The native New Yorker was a road warrior if ever there was one fighting in exotic places throughout the globe. The win over Sang Hyun Kim was particularly gratifying since Kim had previously beaten Muangsurin to whom Mamby had lost in Thailand.
He would lose the crown to LeRoy Haley, 45-2-2, on June 26, 1982 at the Front Row Theatre in Highland Heights, Ohio. Four months later, he beat the crafty and “old school” Monroe Brooks, 48-6-4, in Cleveland, Ohio, but he lost his rematch with Haley and then dropped a UD to Ronnie Shields.
On August 23, 1990, at age 43, he beat undefeated Larry Barnes for the New York State Welterweight Title. But after this moment of glory, he lost 8 straight including dukes with Charlie “White Lightning” Brown and Pat Coleman. After his first career stoppage loss to Coley in Largo, Maryland, he then beat one Innocent Mushonga in Zambia, limited George Kellman in Florida and equally limited Darren McGrew in Ocala, Florida. His “last” fight was against the aforementioned Kent Hardee, 20-6-1, in Greensboro, North Carolina.
Not only did Sweet Saul fight just about anyone who was anyone, he usually fought them on their home turf. He did battle in France, Guyana, Canada, Spain, and Zambia. As well, he toiled in Nigeria, Jamaica, Mexico, Indonesia, South Korea, Curacao (Netherlands Antilles), Thailand, Dominican Republic, Venezuela, and Puerto Rico. He also fought in fourteen different states. Since all but one of his 33 losses came by way of decision, God only knows how many were “home cooking.”
While the highpoint of his long career was winning a world championship, certainly his stoppage over Roberto Duran conqueror and former WBC lightweight champ, Esteban De Jesus, in July 1980 (on the Holmes-LeDoux under card) has to rank pretty high).
Saul Mamby was a veteran who successfully competed at the highest level, won a world championship, and was a road warrior extraordinaire. He was another very memorable boxer.

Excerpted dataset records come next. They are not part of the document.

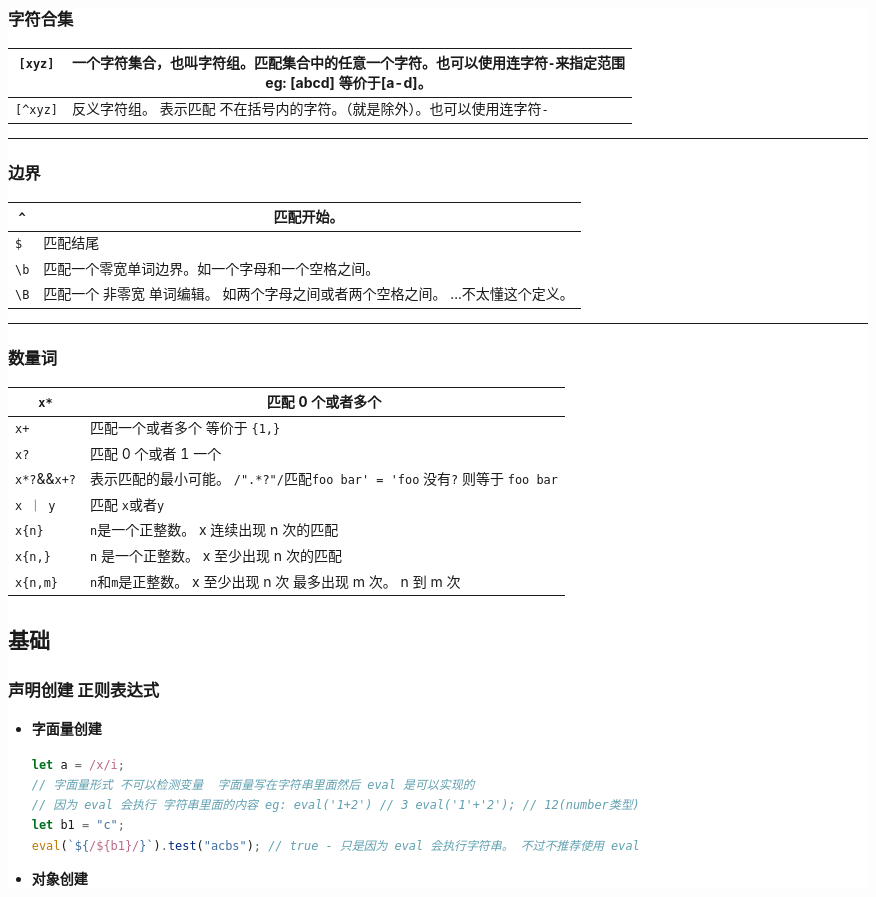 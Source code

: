 
### **字符合集**

| `[xyz]`  | 一个字符集合，也叫字符组。匹配集合中的任意一个字符。也可以使用连字符`-`来指定范围<br />eg: [abcd] 等价于[a-d]。 |
| -------- | --------------------------------------------------------------------------------------------------------------- |
| `[^xyz]` | 反义字符组。 表示匹配 不在括号内的字符。（就是除外）。也可以使用连字符`-`                                       |

---

### **边界**

| `^`  | 匹配开始。                                                                      |
| ---- | ------------------------------------------------------------------------------- |
| `$`  | 匹配结尾                                                                        |
| `\b` | 匹配一个零宽单词边界。如一个字母和一个空格之间。                                |
| `\B` | 匹配一个 非零宽 单词编辑。 如两个字母之间或者两个空格之间。 ...不太懂这个定义。 |

---

### **数量词**

| `x*`         | 匹配 0 个或者多个                                                            |
| ------------ | ---------------------------------------------------------------------------- |
| `x+`         | 匹配一个或者多个 等价于 `{1,}`                                               |
| `x?`         | 匹配 0 个或者 1 一个                                                         |
| `x*?`&&`x+?` | 表示匹配的最小可能。 `/".*?"/`匹配`foo bar' = 'foo` 没有`?` 则等于 `foo bar` |
| `x ｜ y`     | 匹配 `x`或者`y`                                                              |
| `x{n}`       | `n`是一个正整数。 x 连续出现 n 次的匹配                                      |
| `x{n,}`      | `n` 是一个正整数。 x 至少出现 n 次的匹配                                     |
| `x{n,m}`     | `n`和`m`是正整数。 x 至少出现 n 次 最多出现 m 次。 n 到 m 次                 |

## 基础

### 声明创建 正则表达式

- **字面量创建**

  ```js
  let a = /x/i;
  // 字面量形式 不可以检测变量  字面量写在字符串里面然后 eval 是可以实现的
  // 因为 eval 会执行 字符串里面的内容 eg: eval('1+2') // 3 eval('1'+'2'); // 12(number类型)
  let b1 = "c";
  eval(`${/${b1}/}`).test("acbs"); // true - 只是因为 eval 会执行字符串。 不过不推荐使用 eval
  ```

- **对象创建**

Post Script: Mamby fought again (and lost a UD) on March 8, 2008 in the Cayman Islands. He was 60 years old at the time. This type of thing diminishes his prior body of work, for as Ron Borges once said, “A boxing ring is no place to grow old. It is no place to chase after faded glory, either.” (“Even For Boxing, It Was Sad,” By Ron Borges, The Sweet Science, June 26, 2008).